SQL Clone for Unit Testing Databases

Phil Factor demonstrates how to use SQL Clone to create 'disposable' SQL Server databases, for development and testing work. You can spin up a clone, use it to unit test your code, messing up the clone in the process, then reset the clone in seconds, ready for the next test.

Guest post

Sometimes, when you are doing unit tests or integration tests whilst developing code, you need to be able to do something extreme, such as mangling a test database or two, repeatedly, each time subsequently restoring it to its original state before running the next test. Often, especially in integration tests when you are testing processes, you will need run a ‘setup’ process, to establish a known database data state, then run the process, test that the final data state matches that which your business rules dictate it should be, and finally run then a ‘teardown’ process to restore things to how they were at the start.

The difference with a unit test is that the developer is constantly running the test and resents it if the set up or teardown processes take any delay longer than what in my misspent youth we’d call ‘the time it takes to roll a cigarette’. Integration tests are generally done in a more dignified manner after the build so there is less pressure on time. In this case, it is a unit test that we need, though it can be adapted as an integration test if the component under test gets to be part of a process.

What’s required?

Unit testing is performed on each routine, in isolation, to ensure that it returns a predictable result for each specific set of inputs that is used. They are required for all modules, such as procedures, functions, views and rules – Testing Databases: What’s Required?

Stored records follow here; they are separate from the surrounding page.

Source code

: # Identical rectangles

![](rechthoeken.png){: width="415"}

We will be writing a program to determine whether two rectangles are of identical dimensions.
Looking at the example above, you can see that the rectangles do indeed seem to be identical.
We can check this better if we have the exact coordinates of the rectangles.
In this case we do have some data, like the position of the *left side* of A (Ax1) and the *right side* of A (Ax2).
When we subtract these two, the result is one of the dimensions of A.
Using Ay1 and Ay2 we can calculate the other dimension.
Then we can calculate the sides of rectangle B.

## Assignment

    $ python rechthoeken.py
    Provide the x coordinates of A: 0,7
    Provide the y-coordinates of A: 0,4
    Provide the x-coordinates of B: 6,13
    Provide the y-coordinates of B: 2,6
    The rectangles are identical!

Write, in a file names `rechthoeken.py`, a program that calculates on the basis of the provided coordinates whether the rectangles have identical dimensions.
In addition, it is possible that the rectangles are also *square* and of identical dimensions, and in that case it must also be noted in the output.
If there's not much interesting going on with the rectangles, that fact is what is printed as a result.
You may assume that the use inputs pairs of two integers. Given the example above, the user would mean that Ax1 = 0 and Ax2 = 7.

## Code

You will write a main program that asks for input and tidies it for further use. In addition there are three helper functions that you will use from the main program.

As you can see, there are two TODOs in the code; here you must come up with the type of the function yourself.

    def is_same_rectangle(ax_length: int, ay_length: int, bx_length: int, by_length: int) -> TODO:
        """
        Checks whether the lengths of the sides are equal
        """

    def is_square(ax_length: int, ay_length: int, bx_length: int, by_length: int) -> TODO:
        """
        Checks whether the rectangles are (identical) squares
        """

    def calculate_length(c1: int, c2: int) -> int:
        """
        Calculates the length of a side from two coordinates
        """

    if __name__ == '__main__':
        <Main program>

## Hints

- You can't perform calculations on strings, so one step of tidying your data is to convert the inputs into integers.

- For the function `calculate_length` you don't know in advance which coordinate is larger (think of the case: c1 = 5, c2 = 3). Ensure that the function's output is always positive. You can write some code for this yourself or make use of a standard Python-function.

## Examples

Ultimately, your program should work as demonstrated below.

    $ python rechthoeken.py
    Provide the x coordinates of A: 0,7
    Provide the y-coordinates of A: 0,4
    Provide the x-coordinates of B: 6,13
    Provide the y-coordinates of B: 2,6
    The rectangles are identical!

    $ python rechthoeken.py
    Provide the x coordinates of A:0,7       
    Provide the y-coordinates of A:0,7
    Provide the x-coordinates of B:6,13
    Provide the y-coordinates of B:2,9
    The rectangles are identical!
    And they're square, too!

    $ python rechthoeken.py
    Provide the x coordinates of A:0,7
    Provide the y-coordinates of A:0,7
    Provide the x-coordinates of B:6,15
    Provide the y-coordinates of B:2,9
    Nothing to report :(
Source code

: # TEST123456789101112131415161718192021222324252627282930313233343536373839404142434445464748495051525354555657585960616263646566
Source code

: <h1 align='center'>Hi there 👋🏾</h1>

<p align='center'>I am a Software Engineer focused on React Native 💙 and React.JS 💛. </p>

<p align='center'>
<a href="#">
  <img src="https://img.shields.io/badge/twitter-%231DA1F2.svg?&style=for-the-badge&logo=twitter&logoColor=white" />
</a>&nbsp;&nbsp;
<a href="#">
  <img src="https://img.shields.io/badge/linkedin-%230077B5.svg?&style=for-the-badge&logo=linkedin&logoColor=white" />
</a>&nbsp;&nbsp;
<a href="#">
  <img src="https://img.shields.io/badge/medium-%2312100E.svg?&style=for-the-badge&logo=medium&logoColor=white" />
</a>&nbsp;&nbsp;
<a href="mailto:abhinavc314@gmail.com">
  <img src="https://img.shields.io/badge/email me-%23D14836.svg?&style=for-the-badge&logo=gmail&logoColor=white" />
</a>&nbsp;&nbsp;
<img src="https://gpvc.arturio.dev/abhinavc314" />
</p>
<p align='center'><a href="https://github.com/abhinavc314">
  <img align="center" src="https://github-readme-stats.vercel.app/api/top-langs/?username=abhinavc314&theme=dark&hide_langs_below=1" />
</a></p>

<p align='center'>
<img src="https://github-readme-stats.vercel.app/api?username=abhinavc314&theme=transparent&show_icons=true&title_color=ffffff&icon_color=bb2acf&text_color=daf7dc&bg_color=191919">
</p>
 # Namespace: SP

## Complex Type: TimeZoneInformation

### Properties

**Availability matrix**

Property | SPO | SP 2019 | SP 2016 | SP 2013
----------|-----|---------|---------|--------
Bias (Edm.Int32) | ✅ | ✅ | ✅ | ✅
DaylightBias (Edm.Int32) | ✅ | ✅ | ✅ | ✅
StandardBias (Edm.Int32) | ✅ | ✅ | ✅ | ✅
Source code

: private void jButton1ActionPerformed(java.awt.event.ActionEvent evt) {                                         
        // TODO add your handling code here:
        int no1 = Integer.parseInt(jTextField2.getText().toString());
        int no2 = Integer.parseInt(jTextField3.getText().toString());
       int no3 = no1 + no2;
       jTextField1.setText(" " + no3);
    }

Some code we can only test by making changes to a database, either schema changes or data changes, or both. Developers will want to run the tests repeatedly, as they refine the code. What one really needs, in such cases, is a disposable database. You want to be able to create a known database version on your development server, possibly stocked with standard test data, then run the unit test, which executes your code and verifies that the outcome is exactly as expected. Once the test completes, we immediately run a teardown process that resets the test database to its original state.

The set up and tear down processes must run quickly to be useful for unit testing. Speed is especially important if, for example, we need to test that the same code produces the correct result on a series of different versions of the database, meaning that we need to recreate each different version and run the test on it. If, for example, you need to run tests on several variations of the same release version (e.g. payroll programs for different legislative areas), then you need a way of doing it quickly.

I was faced with just this problem when developing a routine that checked for objects that had been added, modified or removed, in a set of databases. I wanted to quickly set up the required version of the test database, then run the unit test for my routine.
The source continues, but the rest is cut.